What you should do: Look at each line of the records and count those with "frac" in them. Please answer with the count alone.

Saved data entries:
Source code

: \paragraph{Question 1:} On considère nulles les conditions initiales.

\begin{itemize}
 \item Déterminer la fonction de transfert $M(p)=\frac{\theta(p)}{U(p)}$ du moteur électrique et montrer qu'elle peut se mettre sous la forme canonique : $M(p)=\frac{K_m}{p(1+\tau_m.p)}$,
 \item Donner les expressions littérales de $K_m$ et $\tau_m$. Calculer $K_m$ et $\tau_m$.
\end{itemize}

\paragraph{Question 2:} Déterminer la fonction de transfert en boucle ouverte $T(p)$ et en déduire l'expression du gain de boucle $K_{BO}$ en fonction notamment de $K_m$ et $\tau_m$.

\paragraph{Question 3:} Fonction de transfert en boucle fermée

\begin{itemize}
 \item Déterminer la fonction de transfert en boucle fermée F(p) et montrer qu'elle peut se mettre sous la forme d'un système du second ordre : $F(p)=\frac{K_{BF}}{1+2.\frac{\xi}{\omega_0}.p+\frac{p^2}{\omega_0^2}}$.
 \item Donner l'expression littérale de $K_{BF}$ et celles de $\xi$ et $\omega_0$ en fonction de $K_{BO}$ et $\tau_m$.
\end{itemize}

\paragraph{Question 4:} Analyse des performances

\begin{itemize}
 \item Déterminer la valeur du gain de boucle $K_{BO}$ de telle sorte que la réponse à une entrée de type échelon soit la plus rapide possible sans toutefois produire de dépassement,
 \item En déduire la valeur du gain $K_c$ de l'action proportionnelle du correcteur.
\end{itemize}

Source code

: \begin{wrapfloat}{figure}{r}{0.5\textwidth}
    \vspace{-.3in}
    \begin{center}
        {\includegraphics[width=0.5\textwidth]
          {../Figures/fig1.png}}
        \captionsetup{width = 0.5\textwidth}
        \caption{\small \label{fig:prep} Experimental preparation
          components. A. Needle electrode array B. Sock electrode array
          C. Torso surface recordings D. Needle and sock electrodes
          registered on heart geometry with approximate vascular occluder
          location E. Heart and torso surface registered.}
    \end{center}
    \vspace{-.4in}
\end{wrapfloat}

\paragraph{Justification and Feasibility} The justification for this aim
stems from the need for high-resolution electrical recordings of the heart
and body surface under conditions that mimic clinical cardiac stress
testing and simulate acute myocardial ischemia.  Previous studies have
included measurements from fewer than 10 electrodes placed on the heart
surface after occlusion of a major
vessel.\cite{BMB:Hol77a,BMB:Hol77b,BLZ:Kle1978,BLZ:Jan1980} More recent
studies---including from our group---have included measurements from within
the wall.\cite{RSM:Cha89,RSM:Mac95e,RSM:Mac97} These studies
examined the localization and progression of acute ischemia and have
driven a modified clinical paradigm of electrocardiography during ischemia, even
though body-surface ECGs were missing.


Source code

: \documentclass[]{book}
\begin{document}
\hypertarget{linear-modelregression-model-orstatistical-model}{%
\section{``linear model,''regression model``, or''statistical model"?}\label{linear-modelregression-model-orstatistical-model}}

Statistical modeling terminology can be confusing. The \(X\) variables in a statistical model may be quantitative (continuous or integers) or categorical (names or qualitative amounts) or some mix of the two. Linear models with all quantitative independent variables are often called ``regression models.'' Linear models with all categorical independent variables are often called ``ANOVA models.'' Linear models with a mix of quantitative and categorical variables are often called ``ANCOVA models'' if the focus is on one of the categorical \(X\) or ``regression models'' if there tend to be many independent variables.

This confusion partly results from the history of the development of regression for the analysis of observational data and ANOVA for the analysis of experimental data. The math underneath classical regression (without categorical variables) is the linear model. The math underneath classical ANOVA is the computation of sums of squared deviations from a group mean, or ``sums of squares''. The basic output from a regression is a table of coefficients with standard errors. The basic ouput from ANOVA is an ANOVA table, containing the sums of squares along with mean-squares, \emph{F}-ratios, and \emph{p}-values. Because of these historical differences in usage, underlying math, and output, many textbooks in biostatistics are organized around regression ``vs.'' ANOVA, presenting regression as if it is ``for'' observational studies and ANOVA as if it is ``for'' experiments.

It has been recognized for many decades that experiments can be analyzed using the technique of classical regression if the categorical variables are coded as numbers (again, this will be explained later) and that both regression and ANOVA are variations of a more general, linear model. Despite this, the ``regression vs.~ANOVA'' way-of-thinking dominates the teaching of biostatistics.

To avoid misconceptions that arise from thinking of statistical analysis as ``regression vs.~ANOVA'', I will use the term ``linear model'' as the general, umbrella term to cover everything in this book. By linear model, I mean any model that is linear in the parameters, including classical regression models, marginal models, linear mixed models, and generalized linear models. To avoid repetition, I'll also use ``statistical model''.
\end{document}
==
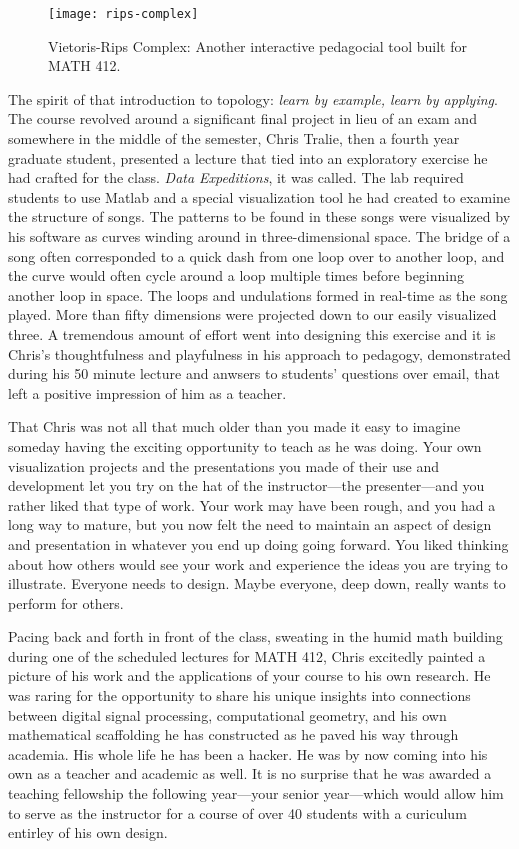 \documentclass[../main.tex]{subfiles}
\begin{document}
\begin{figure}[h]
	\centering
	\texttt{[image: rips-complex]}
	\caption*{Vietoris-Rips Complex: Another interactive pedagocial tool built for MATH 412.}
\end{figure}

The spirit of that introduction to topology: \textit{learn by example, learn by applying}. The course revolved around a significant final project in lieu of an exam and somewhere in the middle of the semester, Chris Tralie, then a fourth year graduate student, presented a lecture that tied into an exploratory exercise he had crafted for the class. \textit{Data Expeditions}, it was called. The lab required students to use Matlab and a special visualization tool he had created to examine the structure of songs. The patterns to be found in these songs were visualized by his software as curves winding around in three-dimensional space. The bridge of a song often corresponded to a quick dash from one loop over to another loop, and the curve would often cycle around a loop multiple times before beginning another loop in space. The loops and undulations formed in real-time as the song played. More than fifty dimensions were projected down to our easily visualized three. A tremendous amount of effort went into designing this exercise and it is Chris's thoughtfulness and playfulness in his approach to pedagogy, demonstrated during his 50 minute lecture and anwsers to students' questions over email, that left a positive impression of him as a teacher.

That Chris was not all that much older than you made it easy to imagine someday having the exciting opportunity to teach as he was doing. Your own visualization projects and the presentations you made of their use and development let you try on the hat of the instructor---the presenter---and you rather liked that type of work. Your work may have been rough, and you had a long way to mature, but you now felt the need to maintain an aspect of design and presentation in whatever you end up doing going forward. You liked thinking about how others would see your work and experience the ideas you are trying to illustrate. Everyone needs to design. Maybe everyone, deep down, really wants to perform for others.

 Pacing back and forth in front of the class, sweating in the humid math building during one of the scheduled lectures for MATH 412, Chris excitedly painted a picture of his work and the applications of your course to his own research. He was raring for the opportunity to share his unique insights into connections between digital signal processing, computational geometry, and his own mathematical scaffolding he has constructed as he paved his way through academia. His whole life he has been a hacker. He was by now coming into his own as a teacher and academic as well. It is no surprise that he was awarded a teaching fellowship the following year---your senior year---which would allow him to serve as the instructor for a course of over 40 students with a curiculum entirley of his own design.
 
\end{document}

Answer: 2